El juego de favores acecha a Obama

Tatiana López

INTERNACIONAL

El presidente electo prometió acabar con la influencia de los grupos de presión, pero pocos confían en ello, ya que parte de su Gobierno procede de la calle K

15 ene 2009 . Actualizado a las 18:51 h.

En el mismo centro de Washington, a pocos metros del Capitolio, se erige una calle que concentra casi a tantos políticos como el mismísimo Congreso. Conocida como la calle K, es una pequeña área donde se agrupan los llamados grupos de presión o lobbies y con cuyo poder Barack Obama ha prometido acabar a lo largo de su legislatura.
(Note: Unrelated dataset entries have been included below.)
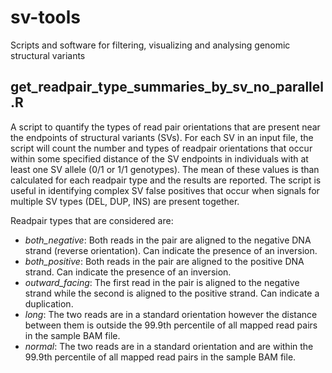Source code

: # sv-tools
Scripts and software for filtering, visualizing and analysing genomic structural variants

## get\_readpair\_type\_summaries\_by\_sv\_no\_parallel.R
A script to quantify the types of read pair orientations that are present near the endpoints of structural variants (SVs).  For each SV in an input file, the script will count the number and types of readpair orientations that occur within some specified distance of the SV endpoints in individuals with at least one SV allele (0/1 or 1/1 genotypes).  The mean of these values is than calculated for each readpair type and the results are reported.  The script is useful in identifying complex SV false positives that occur when signals for multiple SV types (DEL, DUP, INS) are present together.

Readpair types that are considered are:
- *both\_negative*: Both reads in the pair are aligned to the negative DNA strand (reverse orientation).  Can indicate the presence of an inversion.
- *both\_positive*: Both reads in the pair are aligned to the positive DNA strand.  Can indicate the presence of an inversion.
- *outward\_facing*: The first read in the pair is aligned to the negative strand while the second is aligned to the positive strand.  Can indicate a duplication.
- *long*: The two reads are in a standard orientation however the distance between them is outside the 99.9th percentile of all mapped read pairs in the sample BAM file.
- *normal*: The two reads are in a standard orientation and are within the 99.9th percentile of all mapped read pairs in the sample BAM file.
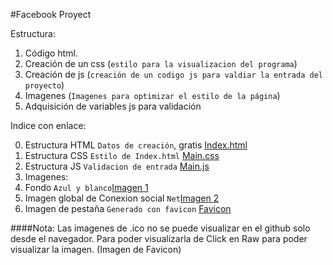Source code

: #Facebook Proyect

Estructura:

1. Código html.
2. Creación de un css (`estilo para la visualizacion del programa`)
3. Creación de js (`creación de un codigo js para valdiar la entrada del proyecto`)
4. Imagenes (`Imagenes para optimizar el estilo de la página`)
5. Adquisición de variables js para validación



Indice con enlace:

0. Estructura HTML `Datos de creación`, gratis [Index.html](https://github.com/wilfrey/Facebook-Project/blob/master/index.html)
0. Estructura CSS `Estilo de Index.html` [Main.css](https://github.com/wilfrey/Facebook-Project/blob/master/Documentos/css/main.css)
0. Estructura JS `Validacion de entrada` [Main.js](https://github.com/wilfrey/Facebook-Project/blob/master/Documentos/js/main.js)
0. Imagenes:
  0. Fondo `Azul y blanco`[Imagen 1](https://github.com/wilfrey/Facebook-Project/blob/master/Documentos/img/FONDOFB.png)
  0. Imagen global de Conexion social `Net`[Imagen 2](https://github.com/wilfrey/Facebook-Project/blob/master/Documentos/img/IMGFB.png)
0. Imagen de pestaña `Generado con favicon` [Favicon](https://github.com/wilfrey/Facebook-Project/blob/master/Documentos/favicon/favicon.ico)


####Nota:
Las imagenes de .ico no se puede visualizar en el github solo desde el navegador. Para poder visualizarla de Click en Raw para poder visualizar la imagen. (Imagen de Favicon)
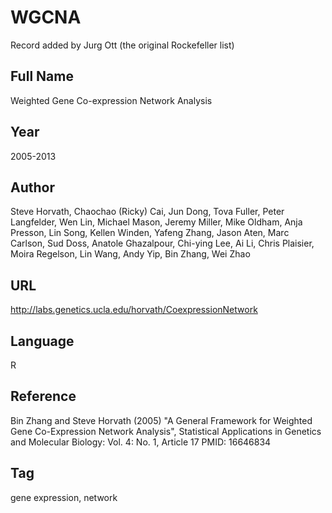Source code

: # WGCNA
Record added by Jurg Ott (the original Rockefeller list)

## Full Name
Weighted Gene Co-expression Network Analysis

## Year
2005-2013

## Author
Steve Horvath, Chaochao (Ricky) Cai, Jun Dong, Tova Fuller, Peter Langfelder, Wen Lin, Michael Mason, Jeremy Miller, Mike Oldham, Anja Presson, Lin Song, Kellen Winden, Yafeng Zhang, Jason Aten, Marc Carlson, Sud Doss, Anatole Ghazalpour, Chi-ying Lee, Ai Li, Chris Plaisier, Moira Regelson, Lin Wang, Andy Yip, Bin Zhang, Wei Zhao

## URL
http://labs.genetics.ucla.edu/horvath/CoexpressionNetwork

## Language
R

## Reference
Bin Zhang and Steve Horvath (2005) "A General Framework for Weighted Gene Co-Expression Network Analysis", Statistical Applications in Genetics and Molecular Biology: Vol. 4: No. 1, Article 17 PMID: 16646834

## Tag
gene expression, network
Una misión en la que pocos parecen confiar, no solo porque buena parte de su Ejecutivo procede en realidad de la impopular calle K, sino también por la dificultad de romper esa relación con décadas de tradición en la capital estadounidense.

Y es que, aunque bautizados originalmente como lobbies por culpa del presidente Ulises S. Grant -la prohibición de su mujer de fumar en el hogar le obligaba a recibir a las visitas en el lobby o recibidor de la Casa Blanca-, lo cierto es que hace años que este tipo de organizaciones sirven de refugio a políticos de toda talla y color. Así lo asegura un estudio realizado en el año 2005 por el grupo de presión de acción ciudadana Public Citizen (PC), y según el cual desde 1985 al menos un 43% de los ex congresistas estadounidenses han cambiado su escaño por un cómodo sillón de gestor.

Un círculo vicioso que se rompió el 3 de enero del 2006, cuando el republicano Jack Abramoff fue condenado a ocho años de prisión tras demostrarse que varias industrias habían comprado sus favores. «Esa fue sin duda la gota que colmó el vaso», aseguró a La Voz Craig Holman, uno de los miembros de PC para quien la figura de Obama resultó fundamental a la hora de aprobar la «ley de regulación de lobbies » en el 2007, «porque hasta entonces esto era como el Lejano Oeste. Imagínate congresistas que se iban a jugar al golf a Escocia, familias enteras de vacaciones en hoteles de cinco estrellas y todo a cambio de favores que luego repercutían en los consumidores».

Sin embargo, y tras la aprobación de la ley, «ninguno de nosotros puede pagar ni un café a un congresista». Entre las medidas más extremas se encontraban además la obligación de cualquier grupo de presión de publicar cuánto dinero habían donado a un candidato en período electoral, «algo inaudito hasta entonces».

Unas medidas que para Holman -quien, a pesar de trabajar para un grupo independiente, deja muy claro desde el principio sus tendencias obamistas-, «han ayudado sobre todo a que pequeñas organizaciones como la nuestra puedan medirse de tú a tú con sectores como el farmacéutico [que solo el año pasado se dejó la friolera de 15 millones de dólares en las colinas de Washington]».

¿Un grupo solo de demócratas?

Su optimismo contrasta, sin embargo, con el escepticismo mostrado estos días por los medios estadounidense, a quienes la decisión de Obama de incluir en su Ejecutivo a varios ex lobbistas , como por ejemplo su próximo secretario de Sanidad, acabó por desilusionarlos. Con especial temor además a que la amenaza del líder afroamericano sirviera para reforzar un sector que desde su nominación no solo no ha decrecido, sino que ha multiplicado en varios puntos su tamaño.

Algunos medios de comunicación han denunciado también que la llegada de Obama al poder «no ha significado el fin de los grupos de presión, sino solo el de los ex políticos republicanos», según un editorial publicado por The Washington Times . Más concretamente, desde que el huracán Obama se presentó a las elecciones, al menos tres pesos pesados de su partido, entre ellos el ex candidato presidencial Chris Dodd o el ex líder de la mayoría en la Cámara baja, Steney Hoyer, han decidido abandonar el hemiciclo para dedicarse a causas más lucrativas.

«El juego no es fácil de cambiar -reconoce finalmente Holder-, pero, créeme, por mucho que las cosas no sean perfectas, siempre serán mejor que con los republicanos».